さて、今月は下諏訪で育った建築家 伊東豊雄(とよお)さんについて少し書いてみたいと思います。

1993年(平成5年)弊社が施工した下諏訪町の赤彦記念館の設計者で興味をずっと持っていたのですが、たまたま東京の書店で本を見つけ、改めて他の作品や生い立ちを知ることが出来ました。最近では松本市のまつもと市民芸術館の設計でも有名です。

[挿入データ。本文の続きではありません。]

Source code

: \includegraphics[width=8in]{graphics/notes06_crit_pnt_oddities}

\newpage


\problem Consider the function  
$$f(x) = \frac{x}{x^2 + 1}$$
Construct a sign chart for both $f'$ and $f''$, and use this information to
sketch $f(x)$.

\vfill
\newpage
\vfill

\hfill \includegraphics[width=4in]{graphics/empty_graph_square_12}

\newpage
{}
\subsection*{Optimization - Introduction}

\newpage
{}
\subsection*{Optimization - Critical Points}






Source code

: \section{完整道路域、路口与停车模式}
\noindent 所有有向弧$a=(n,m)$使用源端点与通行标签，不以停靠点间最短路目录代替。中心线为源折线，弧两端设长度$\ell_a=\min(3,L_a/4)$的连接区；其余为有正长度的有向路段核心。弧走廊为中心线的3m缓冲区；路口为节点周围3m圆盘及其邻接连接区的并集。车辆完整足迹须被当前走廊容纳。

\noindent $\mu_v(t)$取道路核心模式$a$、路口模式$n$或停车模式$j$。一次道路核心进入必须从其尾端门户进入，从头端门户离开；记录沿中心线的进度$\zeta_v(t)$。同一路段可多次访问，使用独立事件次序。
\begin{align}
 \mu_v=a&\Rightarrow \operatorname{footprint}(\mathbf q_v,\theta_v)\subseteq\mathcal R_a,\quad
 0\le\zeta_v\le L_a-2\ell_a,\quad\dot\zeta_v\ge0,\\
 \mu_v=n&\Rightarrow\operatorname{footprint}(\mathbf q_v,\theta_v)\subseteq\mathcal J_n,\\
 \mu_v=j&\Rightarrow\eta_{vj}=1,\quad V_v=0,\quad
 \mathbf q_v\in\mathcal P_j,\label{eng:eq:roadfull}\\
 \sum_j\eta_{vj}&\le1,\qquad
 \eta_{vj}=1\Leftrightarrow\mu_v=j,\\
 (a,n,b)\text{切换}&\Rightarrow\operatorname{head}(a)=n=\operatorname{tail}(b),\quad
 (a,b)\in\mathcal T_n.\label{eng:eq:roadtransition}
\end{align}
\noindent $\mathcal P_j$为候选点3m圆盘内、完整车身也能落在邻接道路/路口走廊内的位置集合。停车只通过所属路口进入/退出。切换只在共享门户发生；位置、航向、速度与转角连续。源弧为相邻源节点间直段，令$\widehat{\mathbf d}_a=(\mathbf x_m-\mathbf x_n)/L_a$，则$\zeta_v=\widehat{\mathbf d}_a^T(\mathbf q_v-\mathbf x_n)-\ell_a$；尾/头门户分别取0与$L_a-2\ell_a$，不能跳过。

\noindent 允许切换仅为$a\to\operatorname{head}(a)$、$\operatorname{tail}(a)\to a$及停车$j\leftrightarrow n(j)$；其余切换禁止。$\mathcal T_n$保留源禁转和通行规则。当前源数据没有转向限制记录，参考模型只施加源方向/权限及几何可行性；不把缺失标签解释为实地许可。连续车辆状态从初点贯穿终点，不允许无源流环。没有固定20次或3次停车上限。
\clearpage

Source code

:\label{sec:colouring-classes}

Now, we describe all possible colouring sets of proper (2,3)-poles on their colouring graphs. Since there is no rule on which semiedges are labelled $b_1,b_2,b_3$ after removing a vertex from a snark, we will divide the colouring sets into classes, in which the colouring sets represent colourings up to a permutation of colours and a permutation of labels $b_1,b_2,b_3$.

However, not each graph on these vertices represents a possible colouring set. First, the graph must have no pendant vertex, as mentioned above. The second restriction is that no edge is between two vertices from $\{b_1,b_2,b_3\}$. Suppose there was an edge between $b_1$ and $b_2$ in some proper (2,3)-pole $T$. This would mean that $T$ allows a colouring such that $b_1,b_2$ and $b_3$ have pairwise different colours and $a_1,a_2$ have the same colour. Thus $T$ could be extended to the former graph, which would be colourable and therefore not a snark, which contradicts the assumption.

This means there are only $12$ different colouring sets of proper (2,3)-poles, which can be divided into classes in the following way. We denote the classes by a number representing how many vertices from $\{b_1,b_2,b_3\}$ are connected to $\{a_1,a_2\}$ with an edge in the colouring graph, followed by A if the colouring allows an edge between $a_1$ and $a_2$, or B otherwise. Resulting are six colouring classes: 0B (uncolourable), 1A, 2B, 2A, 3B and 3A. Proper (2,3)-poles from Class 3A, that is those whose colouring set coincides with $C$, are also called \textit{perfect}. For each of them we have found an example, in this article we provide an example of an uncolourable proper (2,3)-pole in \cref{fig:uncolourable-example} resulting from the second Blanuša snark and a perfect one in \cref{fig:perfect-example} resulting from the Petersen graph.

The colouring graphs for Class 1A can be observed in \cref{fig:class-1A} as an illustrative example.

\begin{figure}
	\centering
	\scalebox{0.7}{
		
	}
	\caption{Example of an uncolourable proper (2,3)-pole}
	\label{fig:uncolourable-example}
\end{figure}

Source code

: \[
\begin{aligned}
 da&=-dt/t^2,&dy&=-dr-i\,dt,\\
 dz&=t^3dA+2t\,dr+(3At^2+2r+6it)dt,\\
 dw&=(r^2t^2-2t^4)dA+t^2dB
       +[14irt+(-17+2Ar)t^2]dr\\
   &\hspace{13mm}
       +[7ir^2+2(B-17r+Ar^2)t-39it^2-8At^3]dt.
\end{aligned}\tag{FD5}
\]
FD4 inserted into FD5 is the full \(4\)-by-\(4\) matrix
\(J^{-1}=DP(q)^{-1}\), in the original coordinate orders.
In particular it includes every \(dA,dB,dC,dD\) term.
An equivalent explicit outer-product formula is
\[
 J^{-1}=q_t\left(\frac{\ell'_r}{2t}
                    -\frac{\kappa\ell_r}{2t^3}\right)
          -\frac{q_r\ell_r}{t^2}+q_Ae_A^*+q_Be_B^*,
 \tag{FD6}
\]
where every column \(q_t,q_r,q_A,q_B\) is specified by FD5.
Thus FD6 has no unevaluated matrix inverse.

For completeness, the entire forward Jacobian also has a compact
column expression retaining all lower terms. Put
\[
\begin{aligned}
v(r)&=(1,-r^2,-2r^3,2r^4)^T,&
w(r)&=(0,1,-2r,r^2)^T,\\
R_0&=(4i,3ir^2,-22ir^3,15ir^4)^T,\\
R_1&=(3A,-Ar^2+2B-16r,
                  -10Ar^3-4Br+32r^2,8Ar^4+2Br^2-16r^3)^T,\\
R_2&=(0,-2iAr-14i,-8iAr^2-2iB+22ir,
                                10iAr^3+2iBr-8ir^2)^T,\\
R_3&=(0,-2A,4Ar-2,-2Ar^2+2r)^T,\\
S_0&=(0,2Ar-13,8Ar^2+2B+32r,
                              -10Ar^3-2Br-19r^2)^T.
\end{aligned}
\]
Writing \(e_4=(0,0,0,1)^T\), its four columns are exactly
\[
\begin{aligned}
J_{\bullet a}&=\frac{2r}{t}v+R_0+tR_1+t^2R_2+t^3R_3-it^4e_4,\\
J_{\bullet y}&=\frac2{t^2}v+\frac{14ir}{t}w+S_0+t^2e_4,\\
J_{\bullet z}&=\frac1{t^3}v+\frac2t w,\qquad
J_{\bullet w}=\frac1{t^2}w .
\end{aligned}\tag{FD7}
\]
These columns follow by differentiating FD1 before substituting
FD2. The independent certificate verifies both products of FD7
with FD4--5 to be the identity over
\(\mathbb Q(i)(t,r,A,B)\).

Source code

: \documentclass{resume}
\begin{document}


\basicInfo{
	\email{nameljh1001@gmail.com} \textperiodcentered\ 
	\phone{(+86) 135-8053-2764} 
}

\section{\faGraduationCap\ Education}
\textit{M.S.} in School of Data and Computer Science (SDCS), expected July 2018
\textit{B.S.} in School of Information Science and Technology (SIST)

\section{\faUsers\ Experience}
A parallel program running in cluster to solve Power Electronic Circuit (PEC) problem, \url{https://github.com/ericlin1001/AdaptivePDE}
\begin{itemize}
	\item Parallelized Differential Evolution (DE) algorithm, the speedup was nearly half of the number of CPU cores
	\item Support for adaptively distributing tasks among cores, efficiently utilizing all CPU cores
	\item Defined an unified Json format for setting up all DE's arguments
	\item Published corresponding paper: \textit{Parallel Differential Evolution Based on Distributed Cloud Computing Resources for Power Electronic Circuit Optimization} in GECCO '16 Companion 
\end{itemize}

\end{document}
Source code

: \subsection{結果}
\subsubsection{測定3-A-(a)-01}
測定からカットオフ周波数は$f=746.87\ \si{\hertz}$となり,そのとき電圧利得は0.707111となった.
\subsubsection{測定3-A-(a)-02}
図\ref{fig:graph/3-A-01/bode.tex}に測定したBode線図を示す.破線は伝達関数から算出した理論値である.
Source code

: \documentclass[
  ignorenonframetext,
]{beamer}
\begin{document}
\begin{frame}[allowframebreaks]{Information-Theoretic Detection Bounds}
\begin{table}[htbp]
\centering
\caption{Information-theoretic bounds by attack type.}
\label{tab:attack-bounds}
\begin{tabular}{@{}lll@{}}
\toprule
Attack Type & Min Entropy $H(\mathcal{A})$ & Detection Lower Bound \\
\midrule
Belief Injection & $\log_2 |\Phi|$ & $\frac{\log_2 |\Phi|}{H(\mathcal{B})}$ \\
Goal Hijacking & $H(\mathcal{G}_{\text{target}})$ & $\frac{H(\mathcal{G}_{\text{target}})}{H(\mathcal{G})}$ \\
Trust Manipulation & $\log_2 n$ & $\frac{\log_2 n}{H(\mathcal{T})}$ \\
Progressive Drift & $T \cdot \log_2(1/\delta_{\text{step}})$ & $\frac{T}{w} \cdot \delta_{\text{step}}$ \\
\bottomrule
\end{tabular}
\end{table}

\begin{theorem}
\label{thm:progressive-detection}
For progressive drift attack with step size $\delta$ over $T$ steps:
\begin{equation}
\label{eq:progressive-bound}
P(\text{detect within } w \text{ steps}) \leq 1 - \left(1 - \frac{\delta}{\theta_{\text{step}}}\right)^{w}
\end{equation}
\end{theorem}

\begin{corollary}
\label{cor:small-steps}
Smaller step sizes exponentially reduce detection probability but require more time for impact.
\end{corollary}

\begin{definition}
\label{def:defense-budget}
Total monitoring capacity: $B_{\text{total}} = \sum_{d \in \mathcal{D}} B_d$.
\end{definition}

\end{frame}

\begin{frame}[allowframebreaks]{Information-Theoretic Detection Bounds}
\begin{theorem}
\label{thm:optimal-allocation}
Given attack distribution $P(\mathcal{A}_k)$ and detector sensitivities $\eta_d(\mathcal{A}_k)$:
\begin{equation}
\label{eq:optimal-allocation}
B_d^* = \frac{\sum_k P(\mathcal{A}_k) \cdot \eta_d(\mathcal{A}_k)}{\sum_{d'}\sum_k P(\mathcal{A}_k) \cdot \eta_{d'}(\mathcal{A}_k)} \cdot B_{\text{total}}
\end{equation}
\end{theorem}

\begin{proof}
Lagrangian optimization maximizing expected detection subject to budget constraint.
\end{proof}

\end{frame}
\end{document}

ご本人は昭和16年(日米開戦の年)韓国の京城(現ソウル)に生まれ、父親の郷里が下諏訪町だったことで、1歳半から中学まで今の高木に住んでいました。当時はしゃいな野球少年だったようですが、諏訪湖でスケートや水泳、魚とりなど、やんちゃな少年時代を過ごしたようです。特徴のある水平を大事にした建築は、諏訪湖上を毎日見ていたことで培われたのではないかと言われています。残念ながら小学校6年で父親を亡くし母、姉に援助をうけながら東京に出て行きます。


下諏訪町 少年時代のページ


現在のご本人

学生時代から相当の秀才だったようで、高校は都立日比谷高校へ進学、東京大学建築学科に入学し、多くの個性的な仲間達に出会い、建築の面白さにのめりこんでいったことがこの道に入るキッカケでした。卒業後菊竹清訓氏の事務所に入り、4年後に独立、1971年のアルミの家、中野本町の家1975、シルバーハット1984の家へ続いていきます。熊本県八代市博物館1991で注目され、下諏訪町の赤彦記念館1993、せんだいメディアパーク1995のコンペを勝ち取りました。



赤彦記念館(弊社施工 JV)   せんだいメディアパークの表紙

 

私の印象は、大型物件も非常に軽く感じるところです。なぜかと考えると、開放的な空間、ガラスやアルミを多用しているので、軽い建築にみえるのかと思います。コンセプトがよく練られているため、意図を感じます。

たしか赤彦記念館は、諏訪湖に浮かぶ船と、対岸からみた山と湖のつくる地形の流れを一体化、建築化したとのコメントでした。

そういえば対岸から見たとき、山と道路に調和して視線をさえぎらない、景観に溶け込んだそんな建物に見えます。

その後も、まつもと市民芸術館2004、TOD’S表参道ビル2004など話題の建物を建築し、今は世界でコンペの指名を受け、トーレスポルタ・フィラ スペインバルセロナ2010の作品を残しています。

どの作品も個性的なので、雨漏りの原因となる雨仕舞(壁屋根から水が入らない収まり)やコンクリート型枠の作成など施工業者の力量が必要となると思います。両者の協力があってはじめて良い建築になったと思います。

地元から世界に認められた建築家を輩出したことは誇らしいです。学生時代や修行時代を通じて寝ずに苦労されたことが、今の結果に繋がっていると改めて認識しました。才能もあると思いますが、ある量を超えて仕事をすることが、どの世界でも一流となる共通項と思います。ひるがえって自分を見つめるとまだまだ足らないということも自覚しました。

これからも、伊東豊雄さんに注目していきたいと思います。

今月は暑い日が続きそうです、ご自愛ください。


前に東京出張で撮ったTOD’S表参道ビル

外壁とガラスの収まりがすごい。